Fully crewed class for Global Ocean Race 2013-4
The double-handed Global Ocean Race 2011-12 Class40s are currently picking up speed off Brazil in the 5,700-mile Leg 4 from Punta del Este, Uruguay, to Charleston, USA, having completed around 23,000 miles of racing since the start in Palma, Mallorca, last September and have, so far, visited three stopovers in South Africa, New Zealand and South America.

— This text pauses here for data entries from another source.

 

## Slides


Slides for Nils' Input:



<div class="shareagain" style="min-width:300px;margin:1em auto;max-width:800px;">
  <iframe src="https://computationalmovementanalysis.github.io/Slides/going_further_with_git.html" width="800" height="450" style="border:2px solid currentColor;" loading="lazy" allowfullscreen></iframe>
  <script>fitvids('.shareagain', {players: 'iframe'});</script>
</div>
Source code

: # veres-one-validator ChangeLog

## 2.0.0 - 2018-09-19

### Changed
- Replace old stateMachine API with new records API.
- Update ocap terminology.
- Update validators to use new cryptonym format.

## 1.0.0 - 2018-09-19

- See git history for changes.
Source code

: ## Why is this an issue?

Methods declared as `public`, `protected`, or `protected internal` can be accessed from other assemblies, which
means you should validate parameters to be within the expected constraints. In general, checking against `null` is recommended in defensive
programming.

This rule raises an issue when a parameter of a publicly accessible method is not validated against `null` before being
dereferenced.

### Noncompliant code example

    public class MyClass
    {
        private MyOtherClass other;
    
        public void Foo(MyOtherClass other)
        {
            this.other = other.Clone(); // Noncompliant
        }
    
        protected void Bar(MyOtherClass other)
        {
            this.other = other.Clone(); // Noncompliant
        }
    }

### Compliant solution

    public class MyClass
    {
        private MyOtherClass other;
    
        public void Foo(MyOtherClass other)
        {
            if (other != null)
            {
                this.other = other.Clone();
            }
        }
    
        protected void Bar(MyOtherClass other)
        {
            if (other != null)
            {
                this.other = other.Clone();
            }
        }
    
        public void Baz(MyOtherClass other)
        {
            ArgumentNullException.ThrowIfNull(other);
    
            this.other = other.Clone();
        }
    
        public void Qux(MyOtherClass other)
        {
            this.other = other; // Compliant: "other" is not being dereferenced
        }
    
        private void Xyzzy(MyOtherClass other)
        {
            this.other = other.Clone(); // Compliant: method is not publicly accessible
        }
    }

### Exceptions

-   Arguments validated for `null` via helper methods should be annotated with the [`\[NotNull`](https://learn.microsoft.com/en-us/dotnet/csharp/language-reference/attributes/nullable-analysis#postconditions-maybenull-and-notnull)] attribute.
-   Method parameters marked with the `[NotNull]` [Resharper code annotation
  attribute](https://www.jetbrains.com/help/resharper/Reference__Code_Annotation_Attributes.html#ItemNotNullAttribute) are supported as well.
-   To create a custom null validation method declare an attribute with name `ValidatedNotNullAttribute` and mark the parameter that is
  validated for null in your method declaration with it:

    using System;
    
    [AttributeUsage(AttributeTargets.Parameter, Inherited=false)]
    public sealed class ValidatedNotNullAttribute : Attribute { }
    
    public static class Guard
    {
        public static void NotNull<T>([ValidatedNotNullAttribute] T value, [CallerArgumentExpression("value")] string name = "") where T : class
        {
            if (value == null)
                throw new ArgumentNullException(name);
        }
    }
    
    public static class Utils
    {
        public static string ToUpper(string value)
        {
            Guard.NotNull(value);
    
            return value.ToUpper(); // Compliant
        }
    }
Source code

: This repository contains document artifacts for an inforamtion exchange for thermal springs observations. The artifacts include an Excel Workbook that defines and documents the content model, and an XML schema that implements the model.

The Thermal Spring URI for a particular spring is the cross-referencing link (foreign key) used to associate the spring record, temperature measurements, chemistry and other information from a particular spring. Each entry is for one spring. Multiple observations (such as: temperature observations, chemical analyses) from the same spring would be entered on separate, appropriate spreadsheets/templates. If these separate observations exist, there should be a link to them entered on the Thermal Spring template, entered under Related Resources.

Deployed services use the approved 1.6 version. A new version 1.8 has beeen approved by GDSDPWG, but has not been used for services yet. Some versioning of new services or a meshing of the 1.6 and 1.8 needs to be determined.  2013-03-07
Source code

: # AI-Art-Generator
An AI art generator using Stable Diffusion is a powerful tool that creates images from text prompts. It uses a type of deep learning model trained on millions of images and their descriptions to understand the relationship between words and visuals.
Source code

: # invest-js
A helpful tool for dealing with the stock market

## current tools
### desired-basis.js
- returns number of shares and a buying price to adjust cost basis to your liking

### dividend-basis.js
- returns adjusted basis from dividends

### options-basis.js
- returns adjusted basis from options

With some skippers racing in the current edition of the GOR already expressing interest in the GOR 2013-14 and with seven serious entries already lining up for the next edition, the GOR Race Organisation is in the process of formalising the next round-the-world challenge. The GOR 2013-14 format was constructed to include a single-handed division and a double-handed division with the same Team Entry option for the duos that is in place for the current race, permitting the opportunity to swap one co-skipper at each of the stopovers – an innovation that has proven appeal in cost-sharing for the circumnavigation.
Following consultation with a selection of round-the-world sailors and international sailing organisations and clubs, the decision has been made to include a third, fully-crewed (four crew) Class40 division for the GOR 2013-14, with up to three crew allowed to be changed in each stopover. There are three fundamental reasons behind this choice. GOR Race Director, Josh Hall, explains: “It is clear that we and the skippers would like more boats out on the water, regardless of the crew format,” confirms Hall.
There is also the beneficial cost implication of racing four-up with the option of swapping-out crew. “While we already have confirmed entries in the solo and double-handed divisions for the GOR 2013-14, we were stunned when our list of entries for the current race plummeted from 19 boats to six within two months of the start in Palma,” admits Hall. “For a class of racing yacht that is predominantly owner-driver, the current economic climate forced many of our potential entries to pull-out and weather the ongoing financial storm onshore, which is disappointing, but totally understandable,” he continues. “Sharing the campaign costs over a fully-crewed team of up to 15 sailors is a further incentive for professional and amateur sailors to fulfil their dreams and the take on the challenge of racing round the world.”
The GOR’s fully-crewed option also plugs a gap in the round-the-world racing circuit. “With the existing format, our first and second races supplied offshore sailors with the opportunity of an affordable, challenging, safe and rewarding circumnavigation along a classic route including the Southern Ocean,” Hall believes. “The GOR’s new, fully-crewed option now provides international yacht clubs, racing organisations, sailing associations and even individual countries to enter a competitive round-the-world race in a manner that hasn’t been witnessed since the days of the Whitbread Race,” he explains.
The GOR’s track record for safety and the choice of safe, powerful and reliable Class40 yachts is again proving successful: “We have driven Class40 safety advances through our adaptations of both Category 0 and the Class40 Box Rule plus a pre-race 180 test,” says Hall. “Nearly all Class40s launched in the last two years have been built with GOR safety elements included at design stage and the race has attracted new boats and new members to the Class from all over the world,” he adds. “We plan to build on this expansion.”
Hall is highly sensitive to the current financial climate and the impact upon yacht racing worldwide: “These are obviously very difficult economic times and sponsorship is extremely hard to secure,” says the Race Director. “So this evolution of the GOR firmly places participation within the private pocket whereby a team of up to 15 sailors can compete for a net cost of 12-15,000 Euros per person,” he predicts. “We now have an event for all those sailors around the planet who have ever dreamt of doing either the BOC Challenge or the Whitbread Race – the Provisional NOR is now available and the Entry List is open!”
With 18 months until the start of the GOR 2013-14, Hall and his team believe the event will be well supported. “We are announcing the format of the next race now because we believe that 18 months is enough time for teams to piece their projects together,” explains Hall. “The world is changing dynamically and for those who have ever wished to race around the planet, the time is now!” he concluded.